Whilst a 2.0 C battery will always have better financial performance than a lower C rating battery, it is often more expensive per MWh of storage. The question then becomes whether a battery system with a lower C rating can be a better choice if its cost per MWh is sufficiently low.
Another way of considering it is that if we look at annual averages, a 2.0 C battery could break even at $183.34/MWh, whilst a 0.25 C battery would need to be as low as $78.49/MWh, and a 0.5 C battery could break even at $112/MWh.
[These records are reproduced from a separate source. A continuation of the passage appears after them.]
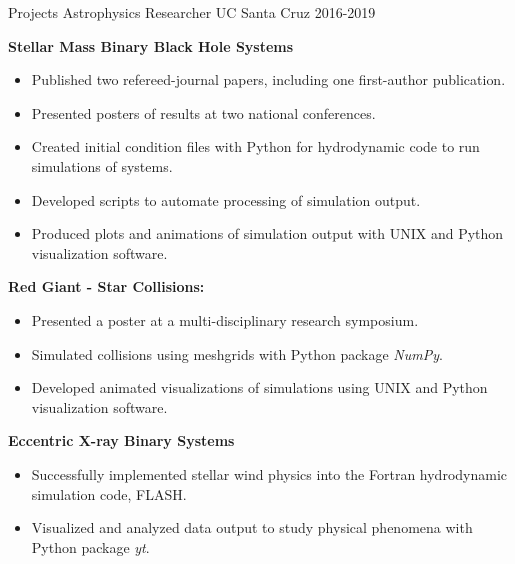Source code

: 
\begin{cventries}
	
  \cventry
	{Projects}
	{Astrophysics Researcher \vspace{1mm}}
	{UC Santa Cruz}
	{2016-2019}
	{
		\vspace{0.1cm}
		\begin{cvitems}
			\item {\textbf{Stellar Mass Binary Black Hole Systems}
				\begin{itemize}
					\item Published two refereed-journal papers, including one first-author publication.
					\item Presented posters of results at two national conferences.
					\item Created initial condition files with Python for hydrodynamic code to run simulations of systems. 
					\item Developed scripts to automate processing of simulation output.
					\item Produced plots and animations of simulation output with UNIX and Python visualization software.
				\end{itemize}}			
			\item {\textbf{Red Giant - Star Collisions:} 
				\begin{itemize}
				\item Presented a poster at a multi-disciplinary research symposium.
				\item Simulated collisions using meshgrids with Python package \emph{NumPy}.
				\item Developed animated visualizations of simulations using UNIX and Python visualization software.
				\end{itemize}}
			\item {\textbf{Eccentric X-ray Binary Systems}
				\begin{itemize}
					\item Successfully implemented stellar wind physics into the Fortran hydrodynamic simulation code, FLASH. 
					\item Visualized and analyzed data output to study physical phenomena with Python package \emph{yt}.
				\end{itemize}} 
		\end{cvitems}
	}
	  
  
\end{cventries}
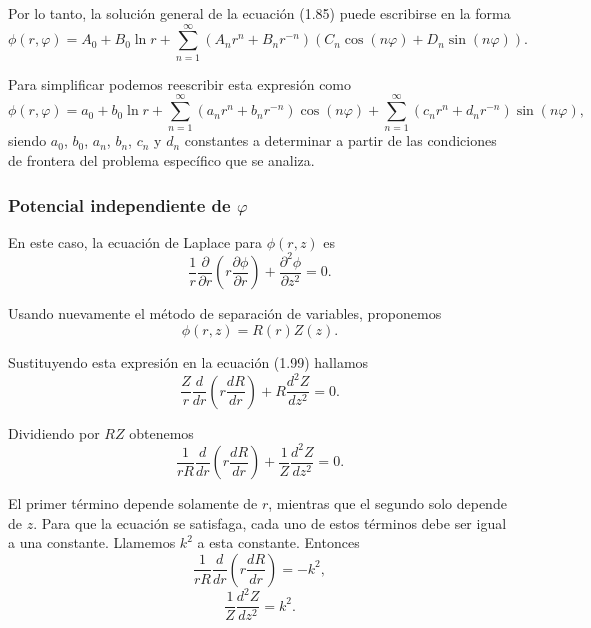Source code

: \documentclass[12pt,a4paper]{book}
\begin{document}
Por lo tanto, la solución general de la ecuación (1.85) puede escribirse en la forma
\begin{equation}
\phi(r, \varphi) = A_0 + B_0\ln r + \sum_{n=1}^{\infty}\left(A_n r^n + B_n r^{-n}\right)\left(C_n\cos(n\varphi) + D_n\sin(n\varphi)\right).
\end{equation}

Para simplificar podemos reescribir esta expresión como
\begin{equation}
\phi(r, \varphi) = a_0 + b_0\ln r + \sum_{n=1}^{\infty}\left(a_n r^n + b_n r^{-n}\right)\cos(n\varphi) + \sum_{n=1}^{\infty}\left(c_n r^n + d_n r^{-n}\right)\sin(n\varphi),
\end{equation}
siendo $a_0$, $b_0$, $a_n$, $b_n$, $c_n$ y $d_n$ constantes a determinar a partir de las condiciones de frontera del problema específico que se analiza.

\subsubsection{Potencial independiente de $\varphi$}

En este caso, la ecuación de Laplace para $\phi(r, z)$ es
\begin{equation}
\frac{1}{r}\frac{\partial}{\partial r}\left(r\frac{\partial \phi}{\partial r}\right) + \frac{\partial^2\phi}{\partial z^2} = 0.
\end{equation}

Usando nuevamente el método de separación de variables, proponemos
\begin{equation}
\phi(r, z) = R(r)Z(z).
\end{equation}

Sustituyendo esta expresión en la ecuación (1.99) hallamos
\begin{equation}
\frac{Z}{r}\frac{d}{dr}\left(r\frac{dR}{dr}\right) + R\frac{d^2Z}{dz^2} = 0.
\end{equation}

Dividiendo por $RZ$ obtenemos
\begin{equation}
\frac{1}{rR}\frac{d}{dr}\left(r\frac{dR}{dr}\right) + \frac{1}{Z}\frac{d^2Z}{dz^2} = 0.
\end{equation}

El primer término depende solamente de $r$, mientras que el segundo solo depende de $z$. Para que la ecuación se satisfaga, cada uno de estos términos debe ser igual a una constante. Llamemos $k^2$ a esta constante. Entonces
\begin{equation}
\frac{1}{rR}\frac{d}{dr}\left(r\frac{dR}{dr}\right) = -k^2,
\end{equation}
\begin{equation}
\frac{1}{Z}\frac{d^2Z}{dz^2} = k^2.
\end{equation}
\end{document}
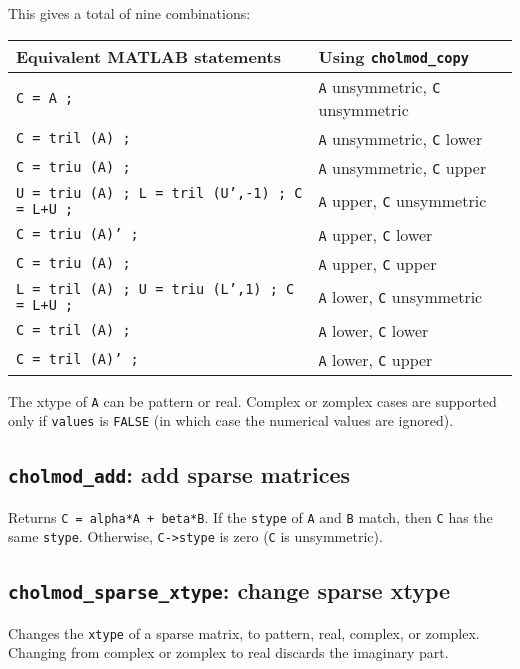 \documentclass[11pt]{article}
\begin{document}
\noindent
This gives a total of nine combinations: \newline
\begin{tabular}{ll}
\hline
Equivalent MATLAB statements			    & Using {\tt cholmod\_copy} \\
\hline
{\tt C = A ;						   }& {\tt A} unsymmetric, {\tt C} unsymmetric \\
{\tt C = tril (A) ;					   }& {\tt A} unsymmetric, {\tt C} lower \\
{\tt C = triu (A) ;					   }& {\tt A} unsymmetric, {\tt C} upper \\
{\tt U = triu (A) ; L = tril (U',-1) ; C = L+U ;	   }& {\tt A} upper, {\tt C} unsymmetric \\
{\tt C = triu (A)' ;					   }& {\tt A} upper, {\tt C} lower \\
{\tt C = triu (A) ;					   }& {\tt A} upper, {\tt C} upper \\
{\tt L = tril (A) ; U = triu (L',1) ; C = L+U ;		   }& {\tt A} lower, {\tt C} unsymmetric \\
{\tt C = tril (A) ;					   }& {\tt A} lower, {\tt C} lower \\
{\tt C = tril (A)' ;					   }& {\tt A} lower, {\tt C} upper \\
\hline
\end{tabular}

\vspace{0.1in}
The xtype of {\tt A} can be pattern or real.  Complex or zomplex cases are supported only
if {\tt values} is {\tt FALSE} (in which case the numerical values are ignored).

\newpage \subsection{{\tt cholmod\_add}: add sparse matrices}


Returns {\tt C = alpha*A + beta*B}.
If the {\tt stype} of {\tt A} and {\tt B} match, then {\tt C} has
the same {\tt stype}.  Otherwise, {\tt C->stype} is zero ({\tt C} is
unsymmetric).

\subsection{{\tt cholmod\_sparse\_xtype}: change sparse xtype}


Changes the {\tt xtype} of a sparse matrix, to pattern, real, complex, or zomplex.
Changing from complex or zomplex to real discards the imaginary part.
\end{document}
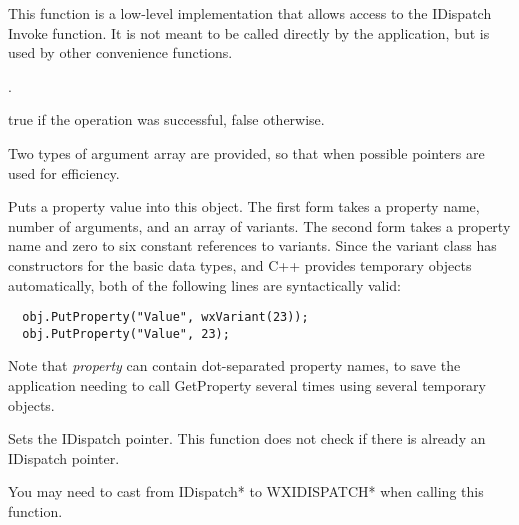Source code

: This function is a low-level implementation that allows access to the IDispatch Invoke function.
It is not meant to be called directly by the application, but is used by other convenience functions.




.





true if the operation was successful, false otherwise.


Two types of argument array are provided, so that when possible pointers are used for efficiency.

\label{wxautomationobjectputproperty}



Puts a property value into this object. The first form takes a property name, number of
arguments, and an array of variants. The second form takes a property name and zero to six
constant references to variants. Since the variant class has constructors for the basic
data types, and C++ provides temporary objects automatically, both of the following lines
are syntactically valid:

{\small
\begin{verbatim}
  obj.PutProperty("Value", wxVariant(23));
  obj.PutProperty("Value", 23);
\end{verbatim}
}

Note that {\it property} can contain dot-separated property names, to save the application
needing to call GetProperty several times using several temporary objects.

\label{wxautomationobjectsetdispatchptr}


Sets the IDispatch pointer. This function does not check if there is already an IDispatch pointer.

You may need to cast from IDispatch* to WXIDISPATCH* when calling this function.

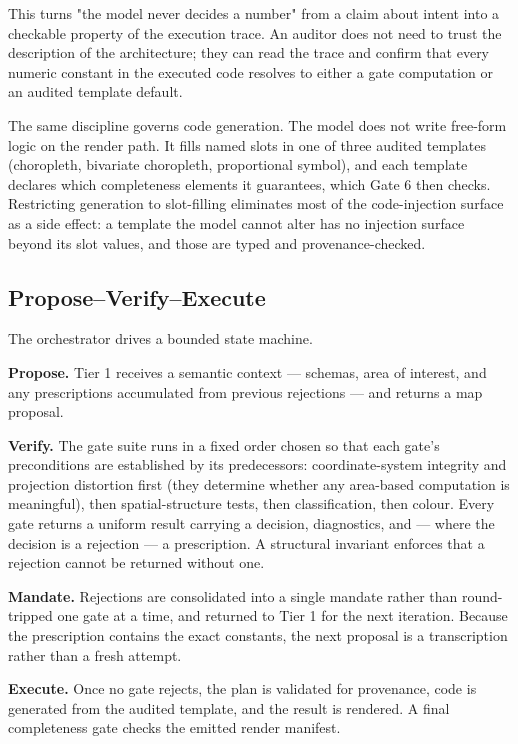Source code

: This turns "the model never decides a number" from a claim about intent into a checkable property of the execution trace. An auditor does not need to trust the description of the architecture; they can read the trace and confirm that every numeric constant in the executed code resolves to either a gate computation or an audited template default.

The same discipline governs code generation. The model does not write free-form logic on the render path. It fills named slots in one of three audited templates (choropleth, bivariate choropleth, proportional symbol), and each template declares which completeness elements it guarantees, which Gate 6 then checks. Restricting generation to slot-filling eliminates most of the code-injection surface as a side effect: a template the model cannot alter has no injection surface beyond its slot values, and those are typed and provenance-checked.

\subsection{Propose--Verify--Execute}
The orchestrator drives a bounded state machine.

\textbf{Propose.} Tier 1 receives a semantic context --- schemas, area of interest, and any prescriptions accumulated from previous rejections --- and returns a map proposal.

\textbf{Verify.} The gate suite runs in a fixed order chosen so that each gate's preconditions are established by its predecessors: coordinate-system integrity and projection distortion first (they determine whether any area-based computation is meaningful), then spatial-structure tests, then classification, then colour. Every gate returns a uniform result carrying a decision, diagnostics, and --- where the decision is a rejection --- a prescription. A structural invariant enforces that a rejection cannot be returned without one.

\textbf{Mandate.} Rejections are consolidated into a single mandate rather than round-tripped one gate at a time, and returned to Tier 1 for the next iteration. Because the prescription contains the exact constants, the next proposal is a transcription rather than a fresh attempt.

\textbf{Execute.} Once no gate rejects, the plan is validated for provenance, code is generated from the audited template, and the result is rendered. A final completeness gate checks the emitted render manifest.

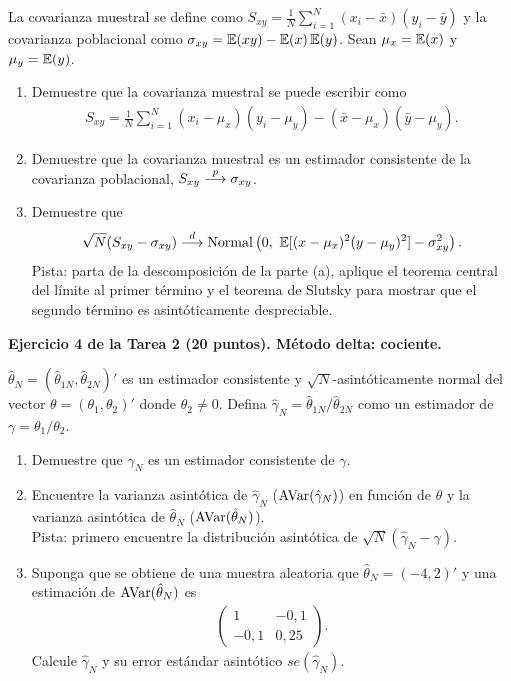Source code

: \documentclass[letterpaper,11pt]{article}
\begin{document}
La covarianza muestral se define como
$S_{xy}=\frac{1}{N}\sum_{i=1}^N (x_i-\bar x)(y_i-\bar y)$ y la covarianza poblacional como
$\sigma_{xy}=\E(xy)-\E(x)\E(y)$. Sean $\mu_x=\E(x)$ y $\mu_y=\E(y)$.
\begin{enumerate}
    \item Demuestre que la covarianza muestral se puede escribir como
    \begin{align*}
    S_{xy}=\frac{1}{N}\sum_{i=1}^N (x_i-\mu_x)(y_i-\mu_y)-(\bar x-\mu_x)(\bar y-\mu_y).
    \end{align*}
    \item Demuestre que la covarianza muestral es un estimador consistente de la covarianza
    poblacional, $S_{xy}\pto \sigma_{xy}$.
    \item Demuestre que
    \begin{align*}
    \sqrt{N}(S_{xy}-\sigma_{xy})\dto \N\left(0,\ \E[(x-\mu_x)^2(y-\mu_y)^2]-\sigma_{xy}^2\right).
    \end{align*}
    Pista: parta de la descomposición de la parte (a), aplique el teorema central del límite al
    primer término y el teorema de Slutsky para mostrar que el segundo término es
    asintóticamente despreciable.
\end{enumerate}

\vspace{1em}

\noindent\textbf{Ejercicio 4 de la Tarea 2 (20 puntos). Método delta: cociente.}

$\hat\theta_N=(\hat\theta_{1N},\hat\theta_{2N})'$ es un estimador consistente y
$\sqrt{N}$-asintóticamente normal del vector $\theta=(\theta_1,\theta_2)'$ donde
$\theta_2\neq 0$. Defina $\hat\gamma_N=\hat\theta_{1N}/\hat\theta_{2N}$ como un estimador de
$\gamma=\theta_1/\theta_2$.
\begin{enumerate}
    \item Demuestre que $\hat\gamma_N$ es un estimador consistente de $\gamma$.
    \item Encuentre la varianza asintótica de $\hat\gamma_N$ ($\Avar(\hat\gamma_N)$) en función
    de $\theta$ y la varianza asintótica de $\hat\theta_N$ ($\Avar(\hat\theta_N)$).\\
    Pista: primero encuentre la distribución asintótica de $\sqrt{N}(\hat\gamma_N-\gamma)$.
    \item Suponga que se obtiene de una muestra aleatoria que $\hat\theta_N=(-4,2)'$ y una
    estimación de $\Avar(\hat\theta_N)$ es
    \begin{align*}
    \begin{pmatrix} 1 & -0{,}1 \\ -0{,}1 & 0{,}25 \end{pmatrix}.
    \end{align*}
    Calcule $\hat\gamma_N$ y su error estándar asintótico $se(\hat\gamma_N)$.
\end{enumerate}
\end{document}
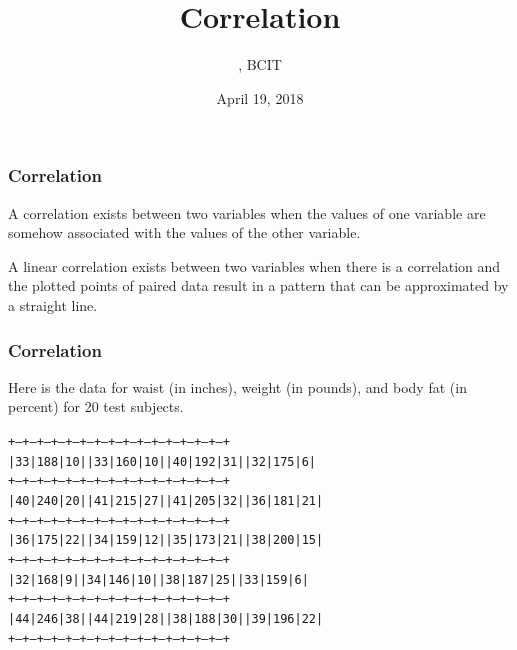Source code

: \documentclass[xcolor=dvipsnames]{beamer}
\title{Correlation}
\subtitle{{\CourseNumber}, BCIT}
\author{\CourseName}
\date{April 19, 2018}
\begin{document}
\begin{frame}
  \titlepage
\end{frame}

\begin{frame}
  \frametitle{Correlation}
  A \alert{correlation} exists between two variables when the values of
  one variable are somehow associated with the values of the other
  variable.

  \bigskip

    A \alert{linear correlation} exists between two variables when
    there is a correlation and the plotted points of paired data
    result in a pattern that can be approximated by a straight line.
\end{frame}

\begin{frame}
  \frametitle{Correlation}
  Here is the data for waist (in inches), weight (in pounds), and body
  fat (in percent) for 20 test subjects.


\begin{alltt}
\scriptsize
+---+---+---+---+---+---+---+---+---+---+---+---+---+---+---+
| 33|188| 10|   | 33|160| 10|   | 40|192| 31|   | 32|175|  6|
+---+---+---+---+---+---+---+---+---+---+---+---+---+---+---+
| 40|240| 20|   | 41|215| 27|   | 41|205| 32|   | 36|181| 21|
+---+---+---+---+---+---+---+---+---+---+---+---+---+---+---+
| 36|175| 22|   | 34|159| 12|   | 35|173| 21|   | 38|200| 15|
+---+---+---+---+---+---+---+---+---+---+---+---+---+---+---+
| 32|168|  9|   | 34|146| 10|   | 38|187| 25|   | 33|159|  6|
+---+---+---+---+---+---+---+---+---+---+---+---+---+---+---+
| 44|246| 38|   | 44|219| 28|   | 38|188| 30|   | 39|196| 22|
+---+---+---+---+---+---+---+---+---+---+---+---+---+---+---+
\end{alltt}
\end{frame}
\end{document}
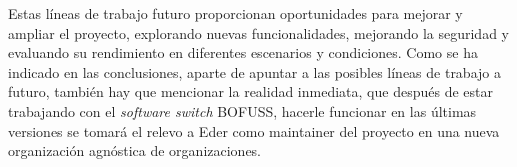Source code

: Estas líneas de trabajo futuro proporcionan oportunidades para mejorar y ampliar el proyecto, explorando nuevas funcionalidades, mejorando la seguridad y evaluando su rendimiento en diferentes escenarios y condiciones. Como se ha indicado en las conclusiones, aparte de apuntar a las posibles líneas de trabajo a futuro, también hay que mencionar la realidad inmediata, que después de estar trabajando con el \textit{software switch} BOFUSS, hacerle funcionar en las últimas versiones se tomará el relevo a Eder como maintainer del proyecto en una nueva organización agnóstica de organizaciones.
This means that whilst Tesla has hit the news with a compelling price offer, if a 2 C battery could be installed at a price 50% higher than Tesla, it would potentially be a better economic choice when considering arbitrage alone.
If we take the example that Elon Musk Tweeted, he talks of $250/kWh of capacity at the Powerpack level but the installed cost will likely be close to double this so around $500,000/MWh installed.
With an expected life of 3650 daily cycles over 10 years and if we ignore the fact that the battery will degrade to as little as 60% of its original capacity and discounted cash-flow analysis, but still considering 80% round trip efficiency, we get an effective price of $500,000/3650/0.8, which is $171/MWh.
The Tesla technology at present is 0.5C which could have returned $203.95/MWh in 2016 but would have averaged only $112.08/MWh in the past, which is insufficient to recover the investment costs at today’s prices.
What this means is that the potential investment is unlikely to make sense at grid scale on pure arbitrage value alone for a battery just yet, but it is getting much closer as the economics are approaching the level of an idealised arbitrageur.
A battery of 100MW would also have a material impact on spot prices in South Australia, such that it would marginally increase the lower prices and potentially reduce some of the peak prices quite significantly, thereby reducing the financial performance of the battery even further.
There are other income streams such as the Frequency Control Ancillary Services (FCAS) market but given that this is a balancing market to respond quickly to differences between dispatched power and system demand, it is not usual that such large MW volumes would be necessary most of the time and hence it may be considered oversized plus FCAS is even more volatile than energy spot markets.
Batteries can also perform “black start recovery”, i.e. return a system from a blackout condition which is an additional source of revenue but unlikely to be politically popular if it is called upon.
However, the operation of a grid connected battery is usually such that providing multiple services often conflict with each other meaning that the total value will be less than the sum of the potential maximum value of all the individual services. i.e. given the payback on arbitrage which is likely to be the largest value is marginal and the uncertainty is high, a commercial investor or battery supplier is not likely to fund a battery wholly themselves and will require “co-investment” or a subsidy before a battery is installed.
This is obviously the case in South Australia, so careful examination of the economics of the battery including both the power (MW) and energy (MWh) requirements will be needed to ensure that the people of South Australia get the right sized solution at the right price.